* _WHAT TO WORK ON_:
The data are to be restated in full, exactly as presented.

* _DATA FOR THIS TASK_:
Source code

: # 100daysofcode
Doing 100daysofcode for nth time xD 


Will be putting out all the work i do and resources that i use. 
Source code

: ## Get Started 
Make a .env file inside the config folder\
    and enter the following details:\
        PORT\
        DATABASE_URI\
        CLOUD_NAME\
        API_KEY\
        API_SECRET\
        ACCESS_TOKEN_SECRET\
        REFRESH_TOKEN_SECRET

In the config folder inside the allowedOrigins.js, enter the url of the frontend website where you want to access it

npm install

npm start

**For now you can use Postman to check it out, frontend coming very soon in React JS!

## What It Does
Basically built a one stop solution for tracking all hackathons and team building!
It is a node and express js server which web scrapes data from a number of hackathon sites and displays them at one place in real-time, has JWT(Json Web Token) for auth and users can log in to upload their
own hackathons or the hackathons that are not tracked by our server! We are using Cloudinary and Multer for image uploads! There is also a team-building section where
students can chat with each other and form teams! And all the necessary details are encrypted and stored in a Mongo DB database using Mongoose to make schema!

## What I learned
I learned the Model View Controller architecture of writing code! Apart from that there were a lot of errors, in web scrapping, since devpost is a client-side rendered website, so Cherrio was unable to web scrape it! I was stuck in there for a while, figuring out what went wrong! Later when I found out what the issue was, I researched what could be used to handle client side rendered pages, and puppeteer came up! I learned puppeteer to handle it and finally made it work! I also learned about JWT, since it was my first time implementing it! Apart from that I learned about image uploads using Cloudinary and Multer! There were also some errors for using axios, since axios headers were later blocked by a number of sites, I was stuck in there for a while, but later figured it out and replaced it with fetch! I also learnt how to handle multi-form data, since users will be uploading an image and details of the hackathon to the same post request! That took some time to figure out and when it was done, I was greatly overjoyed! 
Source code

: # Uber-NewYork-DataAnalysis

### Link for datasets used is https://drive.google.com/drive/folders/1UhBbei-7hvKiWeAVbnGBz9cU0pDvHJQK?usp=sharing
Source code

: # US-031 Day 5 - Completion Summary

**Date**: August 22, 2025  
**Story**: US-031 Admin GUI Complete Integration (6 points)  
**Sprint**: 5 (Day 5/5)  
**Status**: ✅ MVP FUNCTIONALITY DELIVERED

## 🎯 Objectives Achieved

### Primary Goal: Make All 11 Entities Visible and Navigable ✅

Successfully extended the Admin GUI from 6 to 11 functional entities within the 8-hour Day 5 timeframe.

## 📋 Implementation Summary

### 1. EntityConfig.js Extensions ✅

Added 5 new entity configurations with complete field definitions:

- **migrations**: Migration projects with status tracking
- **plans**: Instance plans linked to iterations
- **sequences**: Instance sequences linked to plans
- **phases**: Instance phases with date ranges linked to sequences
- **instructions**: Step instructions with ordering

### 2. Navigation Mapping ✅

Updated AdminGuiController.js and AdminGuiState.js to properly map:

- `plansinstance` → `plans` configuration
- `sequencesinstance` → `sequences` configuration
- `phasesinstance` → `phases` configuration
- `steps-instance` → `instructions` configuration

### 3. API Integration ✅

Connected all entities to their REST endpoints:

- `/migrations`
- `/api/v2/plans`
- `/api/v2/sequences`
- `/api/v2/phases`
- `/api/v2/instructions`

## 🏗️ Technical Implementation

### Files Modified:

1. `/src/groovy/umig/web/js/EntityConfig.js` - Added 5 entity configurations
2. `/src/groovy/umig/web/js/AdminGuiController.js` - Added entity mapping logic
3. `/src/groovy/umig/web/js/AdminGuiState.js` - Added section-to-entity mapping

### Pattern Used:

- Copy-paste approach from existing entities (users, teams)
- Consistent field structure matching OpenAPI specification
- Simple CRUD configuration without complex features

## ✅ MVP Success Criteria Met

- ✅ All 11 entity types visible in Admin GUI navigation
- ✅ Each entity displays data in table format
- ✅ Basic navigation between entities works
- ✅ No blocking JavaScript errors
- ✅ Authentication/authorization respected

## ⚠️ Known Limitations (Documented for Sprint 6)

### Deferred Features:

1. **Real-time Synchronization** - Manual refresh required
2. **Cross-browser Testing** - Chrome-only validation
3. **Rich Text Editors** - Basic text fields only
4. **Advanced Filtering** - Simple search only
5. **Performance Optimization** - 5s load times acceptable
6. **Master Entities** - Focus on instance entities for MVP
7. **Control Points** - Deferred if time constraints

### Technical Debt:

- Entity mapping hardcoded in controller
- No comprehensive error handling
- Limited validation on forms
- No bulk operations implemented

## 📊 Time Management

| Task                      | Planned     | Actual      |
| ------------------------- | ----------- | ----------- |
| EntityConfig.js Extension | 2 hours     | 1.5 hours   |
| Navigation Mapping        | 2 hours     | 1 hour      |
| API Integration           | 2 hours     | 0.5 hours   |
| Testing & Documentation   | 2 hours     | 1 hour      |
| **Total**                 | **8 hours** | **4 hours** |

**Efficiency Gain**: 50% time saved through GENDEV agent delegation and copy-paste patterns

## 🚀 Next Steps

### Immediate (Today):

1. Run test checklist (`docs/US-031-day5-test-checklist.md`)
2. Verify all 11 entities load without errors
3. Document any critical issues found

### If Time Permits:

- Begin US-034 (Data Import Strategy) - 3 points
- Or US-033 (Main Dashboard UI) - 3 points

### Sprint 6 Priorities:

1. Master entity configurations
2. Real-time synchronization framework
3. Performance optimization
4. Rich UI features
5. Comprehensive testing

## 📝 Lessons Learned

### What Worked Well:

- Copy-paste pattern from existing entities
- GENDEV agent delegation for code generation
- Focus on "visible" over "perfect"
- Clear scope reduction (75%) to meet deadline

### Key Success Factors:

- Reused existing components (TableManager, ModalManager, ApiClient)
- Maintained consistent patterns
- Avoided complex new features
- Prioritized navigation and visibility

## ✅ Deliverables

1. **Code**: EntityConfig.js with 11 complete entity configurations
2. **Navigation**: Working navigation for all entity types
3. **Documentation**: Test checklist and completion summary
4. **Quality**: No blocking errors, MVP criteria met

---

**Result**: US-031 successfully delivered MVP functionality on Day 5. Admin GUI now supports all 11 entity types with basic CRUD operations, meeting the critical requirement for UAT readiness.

* _SOLUTION FOR THIS TASK_:
Source code

: # 100daysofcode
Doing 100daysofcode for nth time xD 


Will be putting out all the work i do and resources that i use. 
Source code

: ## Get Started 
Make a .env file inside the config folder\
    and enter the following details:\
        PORT\
        DATABASE_URI\
        CLOUD_NAME\
        API_KEY\
        API_SECRET\
        ACCESS_TOKEN_SECRET\
        REFRESH_TOKEN_SECRET

In the config folder inside the allowedOrigins.js, enter the url of the frontend website where you want to access it

npm install

npm start

**For now you can use Postman to check it out, frontend coming very soon in React JS!

## What It Does
Basically built a one stop solution for tracking all hackathons and team building!
It is a node and express js server which web scrapes data from a number of hackathon sites and displays them at one place in real-time, has JWT(Json Web Token) for auth and users can log in to upload their
own hackathons or the hackathons that are not tracked by our server! We are using Cloudinary and Multer for image uploads! There is also a team-building section where
students can chat with each other and form teams! And all the necessary details are encrypted and stored in a Mongo DB database using Mongoose to make schema!

## What I learned
I learned the Model View Controller architecture of writing code! Apart from that there were a lot of errors, in web scrapping, since devpost is a client-side rendered website, so Cherrio was unable to web scrape it! I was stuck in there for a while, figuring out what went wrong! Later when I found out what the issue was, I researched what could be used to handle client side rendered pages, and puppeteer came up! I learned puppeteer to handle it and finally made it work! I also learned about JWT, since it was my first time implementing it! Apart from that I learned about image uploads using Cloudinary and Multer! There were also some errors for using axios, since axios headers were later blocked by a number of sites, I was stuck in there for a while, but later figured it out and replaced it with fetch! I also learnt how to handle multi-form data, since users will be uploading an image and details of the hackathon to the same post request! That took some time to figure out and when it was done, I was greatly overjoyed! 
Source code

: # Uber-NewYork-DataAnalysis

### Link for datasets used is https://drive.google.com/drive/folders/1UhBbei-7hvKiWeAVbnGBz9cU0pDvHJQK?usp=sharing
Source code

: # US-031 Day 5 - Completion Summary

**Date**: August 22, 2025  
**Story**: US-031 Admin GUI Complete Integration (6 points)  
**Sprint**: 5 (Day 5/5)  
**Status**: ✅ MVP FUNCTIONALITY DELIVERED

## 🎯 Objectives Achieved

### Primary Goal: Make All 11 Entities Visible and Navigable ✅

Successfully extended the Admin GUI from 6 to 11 functional entities within the 8-hour Day 5 timeframe.

## 📋 Implementation Summary

### 1. EntityConfig.js Extensions ✅

Added 5 new entity configurations with complete field definitions:

- **migrations**: Migration projects with status tracking
- **plans**: Instance plans linked to iterations
- **sequences**: Instance sequences linked to plans
- **phases**: Instance phases with date ranges linked to sequences
- **instructions**: Step instructions with ordering

### 2. Navigation Mapping ✅

Updated AdminGuiController.js and AdminGuiState.js to properly map:

- `plansinstance` → `plans` configuration
- `sequencesinstance` → `sequences` configuration
- `phasesinstance` → `phases` configuration
- `steps-instance` → `instructions` configuration

### 3. API Integration ✅

Connected all entities to their REST endpoints:

- `/migrations`
- `/api/v2/plans`
- `/api/v2/sequences`
- `/api/v2/phases`
- `/api/v2/instructions`

## 🏗️ Technical Implementation

### Files Modified:

1. `/src/groovy/umig/web/js/EntityConfig.js` - Added 5 entity configurations
2. `/src/groovy/umig/web/js/AdminGuiController.js` - Added entity mapping logic
3. `/src/groovy/umig/web/js/AdminGuiState.js` - Added section-to-entity mapping

### Pattern Used:

- Copy-paste approach from existing entities (users, teams)
- Consistent field structure matching OpenAPI specification
- Simple CRUD configuration without complex features

## ✅ MVP Success Criteria Met

- ✅ All 11 entity types visible in Admin GUI navigation
- ✅ Each entity displays data in table format
- ✅ Basic navigation between entities works
- ✅ No blocking JavaScript errors
- ✅ Authentication/authorization respected

## ⚠️ Known Limitations (Documented for Sprint 6)

### Deferred Features:

1. **Real-time Synchronization** - Manual refresh required
2. **Cross-browser Testing** - Chrome-only validation
3. **Rich Text Editors** - Basic text fields only
4. **Advanced Filtering** - Simple search only
5. **Performance Optimization** - 5s load times acceptable
6. **Master Entities** - Focus on instance entities for MVP
7. **Control Points** - Deferred if time constraints

### Technical Debt:

- Entity mapping hardcoded in controller
- No comprehensive error handling
- Limited validation on forms
- No bulk operations implemented

## 📊 Time Management

| Task                      | Planned     | Actual      |
| ------------------------- | ----------- | ----------- |
| EntityConfig.js Extension | 2 hours     | 1.5 hours   |
| Navigation Mapping        | 2 hours     | 1 hour      |
| API Integration           | 2 hours     | 0.5 hours   |
| Testing & Documentation   | 2 hours     | 1 hour      |
| **Total**                 | **8 hours** | **4 hours** |

**Efficiency Gain**: 50% time saved through GENDEV agent delegation and copy-paste patterns

## 🚀 Next Steps

### Immediate (Today):

1. Run test checklist (`docs/US-031-day5-test-checklist.md`)
2. Verify all 11 entities load without errors
3. Document any critical issues found

### If Time Permits:

- Begin US-034 (Data Import Strategy) - 3 points
- Or US-033 (Main Dashboard UI) - 3 points

### Sprint 6 Priorities:

1. Master entity configurations
2. Real-time synchronization framework
3. Performance optimization
4. Rich UI features
5. Comprehensive testing

## 📝 Lessons Learned

### What Worked Well:

- Copy-paste pattern from existing entities
- GENDEV agent delegation for code generation
- Focus on "visible" over "perfect"
- Clear scope reduction (75%) to meet deadline

### Key Success Factors:

- Reused existing components (TableManager, ModalManager, ApiClient)
- Maintained consistent patterns
- Avoided complex new features
- Prioritized navigation and visibility

## ✅ Deliverables

1. **Code**: EntityConfig.js with 11 complete entity configurations
2. **Navigation**: Working navigation for all entity types
3. **Documentation**: Test checklist and completion summary
4. **Quality**: No blocking errors, MVP criteria met

---

**Result**: US-031 successfully delivered MVP functionality on Day 5. Admin GUI now supports all 11 entity types with basic CRUD operations, meeting the critical requirement for UAT readiness.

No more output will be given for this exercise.